_Task to complete_
If a line in the listing carries the word "Project", return a copy of that line.

_Given records_
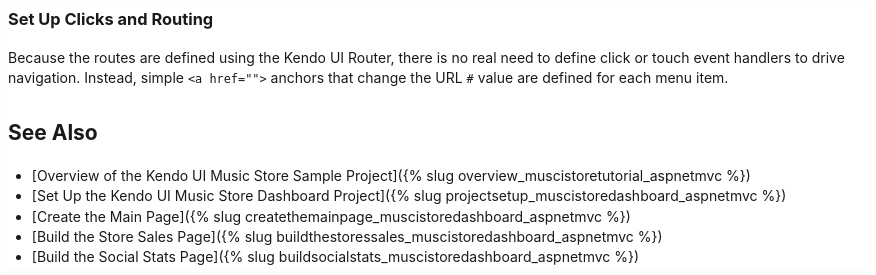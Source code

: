 ### Set Up Clicks and Routing

Because the routes are defined using the Kendo UI Router, there is no real need to define click or touch event handlers to drive navigation. Instead, simple `<a href="">` anchors that change the URL `#` value are defined for each menu item.

## See Also

* [Overview of the Kendo UI Music Store Sample Project]({% slug overview_muscistoretutorial_aspnetmvc %})
* [Set Up the Kendo UI Music Store Dashboard Project]({% slug projectsetup_muscistoredashboard_aspnetmvc %})
* [Create the Main Page]({% slug createthemainpage_muscistoredashboard_aspnetmvc %})
* [Build the Store Sales Page]({% slug buildthestoressales_muscistoredashboard_aspnetmvc %})
* [Build the Social Stats Page]({% slug buildsocialstats_muscistoredashboard_aspnetmvc %})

_Answer to the exercise_
* [Overview of the Kendo UI Music Store Sample Project]({% slug overview_muscistoretutorial_aspnetmvc %})
* [Set Up the Kendo UI Music Store Dashboard Project]({% slug projectsetup_muscistoredashboard_aspnetmvc %})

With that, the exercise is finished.